Okay, so that won't be an issue.

>>>>   It probably doesn't matter with qemu as it is now, since it will 
>>>> bounce qemu_mutex, but it will hurt with large guests (especially 
>>>> if they have many rings).
>>>>
>>>> IMO we should get things to work well without riding on unrelated 
>>>> exits, especially as we're trying to reduce those exits.
>>>
>>> A block I/O request can potentially be very, very long lived.  By 
>>> serializing requests like this, there's a high likelihood that it's 
>>> going to kill performance with anything capable of processing 
>>> multiple requests.
>>
>> Right, that's why I suggested having a queue depth at which disabling 
>> notification kicks in.  The patch hardcodes this depth to 1, 
>> unpatched qemu is infinite, a good value is probably spindle count + 
>> VAT.
>
> That means we would need a user visible option which is quite 
> unfortunate.

We could guess it, perhaps.

> Also, that logic only really makes sense with cache=off.  With 
> cache=writethrough, you can get pathological cases whereas you have an 
> uncached access followed by cached accesses.  In fact, with 
> read-ahead, this is probably not an uncommon scenario.

So you'd increase the disable depths when cache!=none.

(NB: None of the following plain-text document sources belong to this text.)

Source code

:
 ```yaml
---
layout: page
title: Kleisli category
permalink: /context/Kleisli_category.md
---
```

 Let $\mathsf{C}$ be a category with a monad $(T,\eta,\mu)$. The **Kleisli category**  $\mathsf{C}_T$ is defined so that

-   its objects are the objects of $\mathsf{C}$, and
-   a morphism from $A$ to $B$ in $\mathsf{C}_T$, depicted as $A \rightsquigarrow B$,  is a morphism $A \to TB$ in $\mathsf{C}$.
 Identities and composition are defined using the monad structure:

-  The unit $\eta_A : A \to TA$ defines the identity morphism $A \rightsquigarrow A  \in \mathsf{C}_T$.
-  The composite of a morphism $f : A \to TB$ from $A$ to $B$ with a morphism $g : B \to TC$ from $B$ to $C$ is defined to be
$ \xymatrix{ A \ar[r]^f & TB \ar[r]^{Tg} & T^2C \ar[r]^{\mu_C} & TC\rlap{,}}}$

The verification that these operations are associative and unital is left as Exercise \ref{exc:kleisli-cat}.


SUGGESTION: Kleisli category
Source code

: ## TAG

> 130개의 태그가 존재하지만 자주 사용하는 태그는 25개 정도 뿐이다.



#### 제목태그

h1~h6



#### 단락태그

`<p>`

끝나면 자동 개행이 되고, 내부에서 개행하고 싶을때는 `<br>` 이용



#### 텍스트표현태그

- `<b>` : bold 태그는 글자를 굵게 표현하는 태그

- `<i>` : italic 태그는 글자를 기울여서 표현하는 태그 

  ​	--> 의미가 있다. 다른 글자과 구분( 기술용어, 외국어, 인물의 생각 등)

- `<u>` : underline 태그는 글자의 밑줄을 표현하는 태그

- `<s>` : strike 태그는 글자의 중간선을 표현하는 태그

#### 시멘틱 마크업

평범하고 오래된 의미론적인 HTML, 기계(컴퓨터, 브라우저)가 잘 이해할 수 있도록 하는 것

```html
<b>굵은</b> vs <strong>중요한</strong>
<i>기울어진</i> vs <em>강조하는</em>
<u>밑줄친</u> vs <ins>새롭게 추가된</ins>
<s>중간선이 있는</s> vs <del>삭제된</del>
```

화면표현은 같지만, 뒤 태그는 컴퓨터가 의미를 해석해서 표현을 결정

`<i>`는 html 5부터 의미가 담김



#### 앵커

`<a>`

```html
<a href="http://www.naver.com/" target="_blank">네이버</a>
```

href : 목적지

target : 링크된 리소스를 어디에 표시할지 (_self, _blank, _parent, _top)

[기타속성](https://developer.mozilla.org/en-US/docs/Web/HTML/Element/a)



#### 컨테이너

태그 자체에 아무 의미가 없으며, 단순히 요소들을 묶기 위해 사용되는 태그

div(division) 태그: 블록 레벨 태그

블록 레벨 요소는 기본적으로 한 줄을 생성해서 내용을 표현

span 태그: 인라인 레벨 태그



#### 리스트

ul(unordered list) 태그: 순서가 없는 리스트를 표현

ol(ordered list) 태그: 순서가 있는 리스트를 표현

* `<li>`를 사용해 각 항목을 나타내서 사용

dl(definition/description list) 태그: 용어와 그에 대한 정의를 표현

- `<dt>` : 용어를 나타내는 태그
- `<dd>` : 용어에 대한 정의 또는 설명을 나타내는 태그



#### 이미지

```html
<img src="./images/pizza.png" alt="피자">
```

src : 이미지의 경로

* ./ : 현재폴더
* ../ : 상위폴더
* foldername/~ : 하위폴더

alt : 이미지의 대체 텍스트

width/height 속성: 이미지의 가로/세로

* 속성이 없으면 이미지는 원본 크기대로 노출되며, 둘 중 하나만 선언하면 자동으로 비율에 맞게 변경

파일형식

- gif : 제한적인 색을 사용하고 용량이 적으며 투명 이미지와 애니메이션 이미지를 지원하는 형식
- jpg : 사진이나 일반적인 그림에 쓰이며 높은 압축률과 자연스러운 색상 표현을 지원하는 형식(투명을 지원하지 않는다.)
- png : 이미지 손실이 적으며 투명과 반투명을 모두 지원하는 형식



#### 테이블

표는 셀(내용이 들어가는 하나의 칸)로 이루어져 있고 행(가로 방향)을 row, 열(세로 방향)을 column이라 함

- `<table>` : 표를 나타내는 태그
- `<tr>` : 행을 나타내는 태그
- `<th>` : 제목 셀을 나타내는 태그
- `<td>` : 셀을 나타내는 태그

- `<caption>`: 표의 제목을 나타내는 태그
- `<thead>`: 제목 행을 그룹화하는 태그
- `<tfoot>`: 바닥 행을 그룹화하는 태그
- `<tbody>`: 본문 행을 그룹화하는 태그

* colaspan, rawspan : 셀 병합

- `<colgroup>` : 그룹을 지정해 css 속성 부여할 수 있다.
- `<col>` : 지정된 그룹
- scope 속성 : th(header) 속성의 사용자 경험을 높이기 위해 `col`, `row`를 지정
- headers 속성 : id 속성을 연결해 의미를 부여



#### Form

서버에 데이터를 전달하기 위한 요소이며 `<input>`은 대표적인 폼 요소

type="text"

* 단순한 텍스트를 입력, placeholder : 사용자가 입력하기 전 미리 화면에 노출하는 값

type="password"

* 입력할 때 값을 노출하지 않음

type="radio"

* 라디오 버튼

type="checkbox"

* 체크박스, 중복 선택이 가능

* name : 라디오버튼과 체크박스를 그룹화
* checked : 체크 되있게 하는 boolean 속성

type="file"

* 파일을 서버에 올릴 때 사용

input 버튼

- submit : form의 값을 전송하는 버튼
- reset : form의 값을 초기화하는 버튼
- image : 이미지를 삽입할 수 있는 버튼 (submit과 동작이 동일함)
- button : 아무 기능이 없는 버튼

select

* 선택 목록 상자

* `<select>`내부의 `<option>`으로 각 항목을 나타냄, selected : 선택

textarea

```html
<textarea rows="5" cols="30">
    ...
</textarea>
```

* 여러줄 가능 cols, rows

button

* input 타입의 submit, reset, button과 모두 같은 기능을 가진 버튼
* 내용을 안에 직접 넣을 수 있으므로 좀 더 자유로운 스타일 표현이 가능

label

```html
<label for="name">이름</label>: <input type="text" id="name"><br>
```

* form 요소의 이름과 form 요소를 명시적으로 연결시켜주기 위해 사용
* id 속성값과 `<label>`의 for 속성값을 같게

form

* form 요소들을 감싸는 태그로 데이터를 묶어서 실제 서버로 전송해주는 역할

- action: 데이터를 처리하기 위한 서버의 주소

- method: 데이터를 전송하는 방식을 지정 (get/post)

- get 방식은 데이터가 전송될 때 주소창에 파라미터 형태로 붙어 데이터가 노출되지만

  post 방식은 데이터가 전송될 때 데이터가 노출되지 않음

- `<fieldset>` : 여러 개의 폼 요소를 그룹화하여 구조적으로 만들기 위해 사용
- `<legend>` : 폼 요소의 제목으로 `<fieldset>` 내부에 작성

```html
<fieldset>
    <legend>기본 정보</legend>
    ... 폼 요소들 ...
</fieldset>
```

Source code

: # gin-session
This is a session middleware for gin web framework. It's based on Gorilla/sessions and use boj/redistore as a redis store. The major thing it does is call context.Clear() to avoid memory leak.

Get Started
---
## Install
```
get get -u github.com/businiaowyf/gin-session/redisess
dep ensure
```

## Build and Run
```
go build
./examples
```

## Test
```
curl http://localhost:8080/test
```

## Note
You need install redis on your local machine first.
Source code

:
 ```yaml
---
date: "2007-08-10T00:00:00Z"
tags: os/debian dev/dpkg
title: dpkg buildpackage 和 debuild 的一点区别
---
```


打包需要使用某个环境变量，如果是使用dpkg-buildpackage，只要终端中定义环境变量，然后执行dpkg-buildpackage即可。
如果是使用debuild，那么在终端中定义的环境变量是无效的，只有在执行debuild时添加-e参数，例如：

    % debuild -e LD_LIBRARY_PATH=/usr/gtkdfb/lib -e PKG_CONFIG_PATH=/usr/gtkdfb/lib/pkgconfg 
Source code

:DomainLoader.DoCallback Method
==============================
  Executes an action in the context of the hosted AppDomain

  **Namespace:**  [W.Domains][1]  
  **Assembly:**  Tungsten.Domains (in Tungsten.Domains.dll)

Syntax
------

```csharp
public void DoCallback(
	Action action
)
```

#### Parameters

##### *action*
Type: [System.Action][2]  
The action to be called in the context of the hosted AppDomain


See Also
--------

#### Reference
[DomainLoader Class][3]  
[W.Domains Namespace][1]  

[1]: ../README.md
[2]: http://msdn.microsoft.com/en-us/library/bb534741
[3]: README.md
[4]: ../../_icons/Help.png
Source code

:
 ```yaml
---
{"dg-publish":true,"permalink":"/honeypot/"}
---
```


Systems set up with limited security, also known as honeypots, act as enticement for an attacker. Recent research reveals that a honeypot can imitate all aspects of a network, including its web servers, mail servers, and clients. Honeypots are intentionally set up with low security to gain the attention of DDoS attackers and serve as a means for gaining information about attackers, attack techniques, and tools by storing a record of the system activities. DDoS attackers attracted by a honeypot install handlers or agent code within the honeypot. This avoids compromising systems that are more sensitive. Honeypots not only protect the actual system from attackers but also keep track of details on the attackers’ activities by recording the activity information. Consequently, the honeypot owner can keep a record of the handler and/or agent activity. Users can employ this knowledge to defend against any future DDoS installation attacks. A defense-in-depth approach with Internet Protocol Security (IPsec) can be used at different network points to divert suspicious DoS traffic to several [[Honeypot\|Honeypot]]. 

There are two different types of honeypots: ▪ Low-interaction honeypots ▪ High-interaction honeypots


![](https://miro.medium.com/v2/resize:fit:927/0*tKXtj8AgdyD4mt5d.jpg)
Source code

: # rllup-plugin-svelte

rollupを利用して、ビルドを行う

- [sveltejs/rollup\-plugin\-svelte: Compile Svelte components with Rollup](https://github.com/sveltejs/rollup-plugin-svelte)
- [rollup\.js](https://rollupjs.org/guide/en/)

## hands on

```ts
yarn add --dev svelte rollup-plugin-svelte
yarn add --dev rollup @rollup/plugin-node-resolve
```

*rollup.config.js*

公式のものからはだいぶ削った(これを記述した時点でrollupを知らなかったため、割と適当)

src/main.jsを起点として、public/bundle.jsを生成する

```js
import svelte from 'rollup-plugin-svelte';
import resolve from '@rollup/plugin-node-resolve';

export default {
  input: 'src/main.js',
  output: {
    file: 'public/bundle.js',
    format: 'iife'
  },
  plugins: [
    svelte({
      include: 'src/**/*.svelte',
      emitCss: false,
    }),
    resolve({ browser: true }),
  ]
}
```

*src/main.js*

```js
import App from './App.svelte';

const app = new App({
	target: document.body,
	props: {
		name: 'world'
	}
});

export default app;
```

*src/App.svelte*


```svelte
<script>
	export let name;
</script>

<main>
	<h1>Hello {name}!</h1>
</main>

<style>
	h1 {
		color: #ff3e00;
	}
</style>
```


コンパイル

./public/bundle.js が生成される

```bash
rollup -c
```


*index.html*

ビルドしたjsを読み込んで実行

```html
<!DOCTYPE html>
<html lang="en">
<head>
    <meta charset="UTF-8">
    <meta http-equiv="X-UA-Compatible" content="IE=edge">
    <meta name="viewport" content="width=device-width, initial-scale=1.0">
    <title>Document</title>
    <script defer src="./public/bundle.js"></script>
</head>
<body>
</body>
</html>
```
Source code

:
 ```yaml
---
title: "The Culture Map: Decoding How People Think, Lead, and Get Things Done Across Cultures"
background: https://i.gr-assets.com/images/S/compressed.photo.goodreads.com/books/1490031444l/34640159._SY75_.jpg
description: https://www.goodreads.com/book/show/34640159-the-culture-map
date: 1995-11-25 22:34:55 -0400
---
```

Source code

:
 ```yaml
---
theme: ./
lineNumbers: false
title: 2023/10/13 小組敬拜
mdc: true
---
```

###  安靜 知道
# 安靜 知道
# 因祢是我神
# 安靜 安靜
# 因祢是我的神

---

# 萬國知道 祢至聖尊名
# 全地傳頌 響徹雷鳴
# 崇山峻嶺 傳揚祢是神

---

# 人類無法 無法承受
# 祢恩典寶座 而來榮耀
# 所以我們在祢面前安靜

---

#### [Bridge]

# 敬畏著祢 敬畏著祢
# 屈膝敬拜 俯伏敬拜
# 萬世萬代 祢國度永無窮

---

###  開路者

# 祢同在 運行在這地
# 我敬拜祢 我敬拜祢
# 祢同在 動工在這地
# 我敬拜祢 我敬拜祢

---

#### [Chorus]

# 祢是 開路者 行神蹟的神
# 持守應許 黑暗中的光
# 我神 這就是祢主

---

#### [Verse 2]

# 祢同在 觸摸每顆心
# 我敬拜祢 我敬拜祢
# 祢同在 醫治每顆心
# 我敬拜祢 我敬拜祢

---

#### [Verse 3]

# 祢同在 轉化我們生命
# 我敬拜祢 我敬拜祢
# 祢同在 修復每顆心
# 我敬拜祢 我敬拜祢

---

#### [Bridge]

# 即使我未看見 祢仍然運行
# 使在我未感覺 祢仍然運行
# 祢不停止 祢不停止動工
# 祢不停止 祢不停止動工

>>> OTOH, if we aggressively poll the ring when we have an opportunity 
>>> to, there's very little down side to that and it addresses the 
>>> serialization problem.
>>
>> But we can't guarantee that we'll get those opportunities, so it 
>> doesn't address the problem in a general way.  A guest that doesn't 
>> use hpet and only has a single virtio-blk device will not have any 
>> reason to exit to qemu.
>
> We can mitigate this with a timer but honestly, we need to do perf 
> measurements to see.  My feeling is that we will need some more 
> aggressive form of polling than just waiting for IO completion.  I 
> don't think queue depth is enough because it assumes that all requests 
> are equal.  When dealing with cache=off or even just storage with it's 
> own cache, that's simply not the case.

Maybe we can adapt behaviour dynamically based on how fast results come in.
Anthony Liguori - Jan. 11, 2010, 3:22 p.m.
On 01/11/2010 09:19 AM, Avi Kivity wrote:
>>>> OTOH, if we aggressively poll the ring when we have an opportunity 
>>>> to, there's very little down side to that and it addresses the 
>>>> serialization problem.
>>>
>>> But we can't guarantee that we'll get those opportunities, so it 
>>> doesn't address the problem in a general way.  A guest that doesn't 
>>> use hpet and only has a single virtio-blk device will not have any 
>>> reason to exit to qemu.
>>
>> We can mitigate this with a timer but honestly, we need to do perf 
>> measurements to see.  My feeling is that we will need some more 
>> aggressive form of polling than just waiting for IO completion.  I 
>> don't think queue depth is enough because it assumes that all 
>> requests are equal.  When dealing with cache=off or even just storage 
>> with it's own cache, that's simply not the case.
>
> Maybe we can adapt behaviour dynamically based on how fast results 
> come in.

Based on our experiences with virtio-net, what I'd suggest is to make a 
lot of tunable options (ring size, various tx mitigation schemes, 
timeout durations, etc) and then we can do some deep performance studies 
to see how things interact with each other.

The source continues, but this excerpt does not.